Auf dem Weg zu einer weltweiten Demokratienallianz

Angesichts des sich verschär­fenden Global­kon­flikts zwischen Demokratien und Autokratien bietet die 2025 zur Ukrai­ne­un­ter­stützung gegründete „Koalition der Willigen“ (COW) ein Modell für gemein­sames Vorgehen liberaler Regie­rungen weltweit. Die COW liefert einen Entwurf – und womöglich Kern – für künftige multi­la­terale Zusam­men­arbeit zwischen demokra­ti­schen Ländern verschie­dener Konti­nente und kultu­reller Prägungen, analy­siert Andreas Umland.

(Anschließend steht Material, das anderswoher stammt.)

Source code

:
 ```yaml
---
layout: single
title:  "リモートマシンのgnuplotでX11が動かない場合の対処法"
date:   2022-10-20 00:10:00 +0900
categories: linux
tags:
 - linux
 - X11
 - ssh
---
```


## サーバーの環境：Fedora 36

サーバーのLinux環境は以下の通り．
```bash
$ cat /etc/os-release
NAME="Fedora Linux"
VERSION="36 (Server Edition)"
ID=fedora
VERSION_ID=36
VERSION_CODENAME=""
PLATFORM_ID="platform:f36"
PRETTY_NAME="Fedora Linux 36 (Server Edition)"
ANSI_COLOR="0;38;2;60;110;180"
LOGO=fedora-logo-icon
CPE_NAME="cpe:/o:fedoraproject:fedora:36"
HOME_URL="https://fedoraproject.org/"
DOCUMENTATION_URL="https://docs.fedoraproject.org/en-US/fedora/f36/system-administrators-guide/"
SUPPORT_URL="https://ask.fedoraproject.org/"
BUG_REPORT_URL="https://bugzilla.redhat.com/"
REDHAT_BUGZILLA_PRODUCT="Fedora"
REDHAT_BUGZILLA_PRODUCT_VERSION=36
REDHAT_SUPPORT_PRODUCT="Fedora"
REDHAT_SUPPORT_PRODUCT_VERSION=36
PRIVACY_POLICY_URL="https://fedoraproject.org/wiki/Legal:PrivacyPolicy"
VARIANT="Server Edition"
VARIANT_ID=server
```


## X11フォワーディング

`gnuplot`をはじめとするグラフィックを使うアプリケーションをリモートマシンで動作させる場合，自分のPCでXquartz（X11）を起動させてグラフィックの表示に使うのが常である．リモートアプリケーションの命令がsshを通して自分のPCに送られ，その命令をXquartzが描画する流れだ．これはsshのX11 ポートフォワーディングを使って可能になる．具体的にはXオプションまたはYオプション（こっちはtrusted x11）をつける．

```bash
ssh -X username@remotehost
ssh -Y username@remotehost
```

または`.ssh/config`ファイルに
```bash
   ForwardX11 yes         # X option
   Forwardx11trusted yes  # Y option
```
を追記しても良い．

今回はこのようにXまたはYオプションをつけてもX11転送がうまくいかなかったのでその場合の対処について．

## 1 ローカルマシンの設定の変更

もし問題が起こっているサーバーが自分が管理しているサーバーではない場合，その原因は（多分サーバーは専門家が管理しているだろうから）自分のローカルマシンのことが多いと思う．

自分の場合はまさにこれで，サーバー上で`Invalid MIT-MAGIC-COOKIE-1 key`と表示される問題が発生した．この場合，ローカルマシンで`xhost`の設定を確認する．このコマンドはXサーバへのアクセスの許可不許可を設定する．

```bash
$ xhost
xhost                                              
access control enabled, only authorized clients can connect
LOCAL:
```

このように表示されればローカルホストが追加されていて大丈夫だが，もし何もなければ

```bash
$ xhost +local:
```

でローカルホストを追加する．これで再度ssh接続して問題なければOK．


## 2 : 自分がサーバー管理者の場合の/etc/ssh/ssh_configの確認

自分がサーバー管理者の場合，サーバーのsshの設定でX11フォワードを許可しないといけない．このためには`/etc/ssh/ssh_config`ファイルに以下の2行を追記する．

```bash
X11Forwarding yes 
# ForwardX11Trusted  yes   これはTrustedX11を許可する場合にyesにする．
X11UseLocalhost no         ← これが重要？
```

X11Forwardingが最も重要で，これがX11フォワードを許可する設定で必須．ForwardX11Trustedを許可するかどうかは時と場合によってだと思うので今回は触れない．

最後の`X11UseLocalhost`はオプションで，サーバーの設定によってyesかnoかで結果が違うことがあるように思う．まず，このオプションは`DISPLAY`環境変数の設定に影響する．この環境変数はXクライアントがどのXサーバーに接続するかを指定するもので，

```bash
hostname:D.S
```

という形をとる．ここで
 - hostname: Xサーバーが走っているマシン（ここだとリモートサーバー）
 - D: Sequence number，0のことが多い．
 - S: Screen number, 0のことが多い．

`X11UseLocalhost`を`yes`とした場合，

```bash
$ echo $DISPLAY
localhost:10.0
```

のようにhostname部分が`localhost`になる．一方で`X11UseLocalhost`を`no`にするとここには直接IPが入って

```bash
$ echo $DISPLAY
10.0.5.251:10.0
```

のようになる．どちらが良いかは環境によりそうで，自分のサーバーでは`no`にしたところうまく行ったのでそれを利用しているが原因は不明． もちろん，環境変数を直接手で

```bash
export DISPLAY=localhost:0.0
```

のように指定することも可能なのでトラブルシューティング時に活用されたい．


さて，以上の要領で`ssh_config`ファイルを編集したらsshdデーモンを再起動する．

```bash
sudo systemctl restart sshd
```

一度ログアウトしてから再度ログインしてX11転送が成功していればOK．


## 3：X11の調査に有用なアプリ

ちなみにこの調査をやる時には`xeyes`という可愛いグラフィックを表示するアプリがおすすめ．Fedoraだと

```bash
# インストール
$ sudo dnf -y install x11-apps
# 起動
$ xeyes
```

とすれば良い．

Engere inter­de­mo­kra­tische Zusam­men­arbeit und der Aufbau globaler prode­mo­kra­ti­scher Insti­tu­tionen sind unerlässlich geworden. Antili­berale und teils revan­chis­tische Regie­rungen arbeiten weltum­spannend in Struk­turen wie der Schang­haier Koope­ra­ti­ons­or­ga­ni­sation und BRICS-Gruppe sowie bilateral zusammen. Gleich­zeitig werden die bishe­rigen europäi­schen und trans­at­lan­ti­schen Struk­turen des Westens von alten und neuen Problemen geplagt, die ihre Effizienz in außen- und sicher­heits­po­li­ti­schen Fragen einschränken. Der illiberale Kurswechsel im Weißen Haus 2025 hat die NATO und G7 als euro-atlan­tische Koope­ra­ti­ons­platt­formen geschwächt. Die EU bleibt als globaler Akteur durch die Konsens­pflicht ihrer wichtigsten Entschei­dungen behindert. Der Aufstieg europäi­scher rechts­ra­di­kaler Parteien mit nativis­ti­schen Agenden hat ältere struk­tu­relle Mängel der EU verstärkt. Vor diesem Hinter­grund kann die COW mit ihren 33 Mitglied­staaten aus Europa, Nordamerika, Asien und Australien als Muster bezie­hungs­weise Rahmen zum Aufbau einer globalen liberal-demokra­ti­schen Staaten­ko­alition fungieren.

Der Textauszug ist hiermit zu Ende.